Berger's letter to Greeley turned briefly to the leaf-blower issue.

"We very recently witnessed the consequences of acting without asking residents regarding the leaf blower ban, resulting in having a special election to tabulate the vote. Reversing a road reconfiguration after it is built in the wake of thunderous opposition, an opposition that seethes in our Town now and will roar into public view should the bulldozers show up to remove that westbound travel lane, is far more expensive and politically damaging than reversing a bylaw.

"I encourage the selectmen to provide Arlington voters an opportunity now, before any attempt is made to cram the removal of that westbound travel lane down the throats of our residents, to participate in democracy on this vital issue, something people in the Middle East are dying to get.

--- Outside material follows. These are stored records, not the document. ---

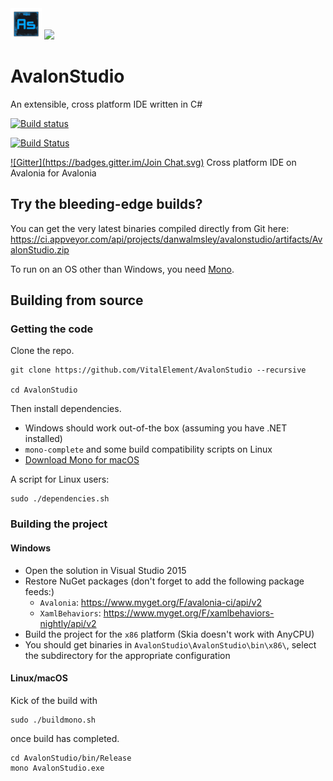 <img src="AvalonStudio/AvalonStudio/icon.png" width="50" height="50" />
<img src="https://cloud.githubusercontent.com/assets/4672627/21014496/36454f48-bd56-11e6-8e00-6cf8f878e9a6.png" />

# AvalonStudio

An extensible, cross platform IDE written in C#

[![Build status](https://ci.appveyor.com/api/projects/status/l2k85kekoby4tb4j?svg=true)](https://ci.appveyor.com/project/danwalmsley/avalonstudio)

[![Build Status](https://travis-ci.org/VitalElement/AvalonStudio.svg?branch=master)](https://travis-ci.org/VitalElement/AvalonStudio)

[![Gitter](https://badges.gitter.im/Join Chat.svg)](https://gitter.im/VitalElement/AvalonStudio?utm_campaign=pr-badge&utm_content=badge&utm_medium=badge&utm_source=badge)
Cross platform IDE on Avalonia for Avalonia

## Try the bleeding-edge builds?
You can get the very latest binaries compiled directly from Git here:
<https://ci.appveyor.com/api/projects/danwalmsley/avalonstudio/artifacts/AvalonStudio.zip>

To run on an OS other than Windows, you need [Mono](http://www.mono-project.com/download/).

## Building from source

### Getting the code

Clone the repo.
```
git clone https://github.com/VitalElement/AvalonStudio --recursive

cd AvalonStudio
```

Then install dependencies.

- Windows should work out-of-the box (assuming you have .NET installed)
- `mono-complete` and some build compatibility scripts on Linux
- [Download Mono for macOS](http://www.mono-project.com/download/#download-mac)


A script for Linux users:
```
sudo ./dependencies.sh
```

### Building the project

#### Windows

- Open the solution in Visual Studio 2015
- Restore NuGet packages (don't forget to add the following package feeds:)
  - `Avalonia`: <https://www.myget.org/F/avalonia-ci/api/v2>
  - `XamlBehaviors`: <https://www.myget.org/F/xamlbehaviors-nightly/api/v2>
- Build the project for the `x86` platform (Skia doesn't work with AnyCPU)
- You should get binaries in `AvalonStudio\AvalonStudio\bin\x86\`, select the subdirectory for the appropriate configuration

#### Linux/macOS

Kick of the build with

```
sudo ./buildmono.sh
```

once build has completed.
```
cd AvalonStudio/bin/Release
mono AvalonStudio.exe
```
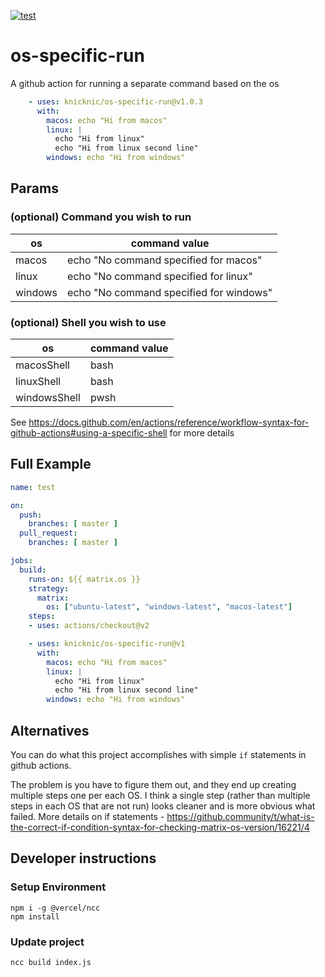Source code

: [![test](https://github.com/KnicKnic/os-specific-run/workflows/test/badge.svg?branch=master&event=push)](https://github.com/KnicKnic/os-specific-run/actions?query=branch%3Amaster++event%3Apush+)
# os-specific-run 

A github action for running a separate command based on the os

```yaml
    - uses: knicknic/os-specific-run@v1.0.3
      with:
        macos: echo "Hi from macos"
        linux: |
          echo "Hi from linux"
          echo "Hi from linux second line"
        windows: echo "Hi from windows"
```

## Params

### (optional) Command you wish to run
| os      | command value                           |
|---------|-----------------------------------------|
| macos   | echo "No command specified for macos"   |
| linux   | echo "No command specified for linux"   |
| windows | echo "No command specified for windows" |

### (optional) Shell you wish to use
| os      | command value                           |
|---------|-----------------------------------------|
| macosShell   | bash |
| linuxShell   | bash |
| windowsShell | pwsh |

See https://docs.github.com/en/actions/reference/workflow-syntax-for-github-actions#using-a-specific-shell for more details

## Full Example

```yaml
name: test

on:
  push:
    branches: [ master ]
  pull_request:
    branches: [ master ]

jobs:
  build:
    runs-on: ${{ matrix.os }}
    strategy:
      matrix:
        os: ["ubuntu-latest", "windows-latest", "macos-latest"]
    steps:
    - uses: actions/checkout@v2

    - uses: knicknic/os-specific-run@v1
      with:
        macos: echo "Hi from macos"
        linux: |
          echo "Hi from linux"
          echo "Hi from linux second line"
        windows: echo "Hi from windows"
```

## Alternatives

You can do what this project accomplishes with simple `if` statements in github actions.

The problem is you have to figure them out, and they end up creating multiple steps one per each OS. I think a single step (rather than multiple steps in each OS that are not run) looks cleaner and is more obvious what failed. More details on if statements - https://github.community/t/what-is-the-correct-if-condition-syntax-for-checking-matrix-os-version/16221/4

## Developer instructions

### Setup Environment

```pwsh
npm i -g @vercel/ncc
npm install
```

### Update project

```pwsh
ncc build index.js
```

"Please know that in the over 10 years of discussion and planning of this corridor project, Arlington residents have never been polled by the town in any accurate way on this fundamental question of the removal of a westbound travel lane and the subsequent narrowing of that roadway with no left turn lanes traveling west until Lake Street.

"There has been no Vision 2020 Survey or a ballot question on the issue, for example, even though the one mile corridor is a crucial part of the main highway in Arlington serving our entire community, especially the thousands of users (estimated at 98%) who travel on it daily in these modes of transportation: automobile, transit bus, truck, motorcycle.    

 

Seeks agenda item

"Please let me know when this proposal for a ballot question will be placed on the agenda of a meeting of the Board of Selectmen."

Greeley has been asked to comment about that.

Berger's letter of request refers to Part 1, Title VIII, Chapter 53, Section 18 A of the General Laws of Massachusetts.

YourArlington received a copy of Berger's letter, as did editors for The Advocate and Patch.

The letter was copied to Thomas Broderick, Steven Byrne, Joseph Connors, Joseph Curro Jr., Ken Donnelly, Daniel Dunn, Sean Garballey, Thomas Janikula, Donna Janis, Mark Kaepplein, Andrew Levin, Diane Mahon, Laura Nastasi, Maria Romano, Michael Rothemeyer, Kimberly Sloane, Robert Sprague, Walter Smith, Cynthia Tollen, and John Waller.

Carol Kowalski, town planning director, has said that bids for the work from Pond Lane to Alewife Brook Parkway are expected to be advertised next spring, with work to begin next summer.


This story was published Saturday, Oct. 20, 2012. It was updated the next day with Greeley's comment and on Oct. 23 with Berger's response.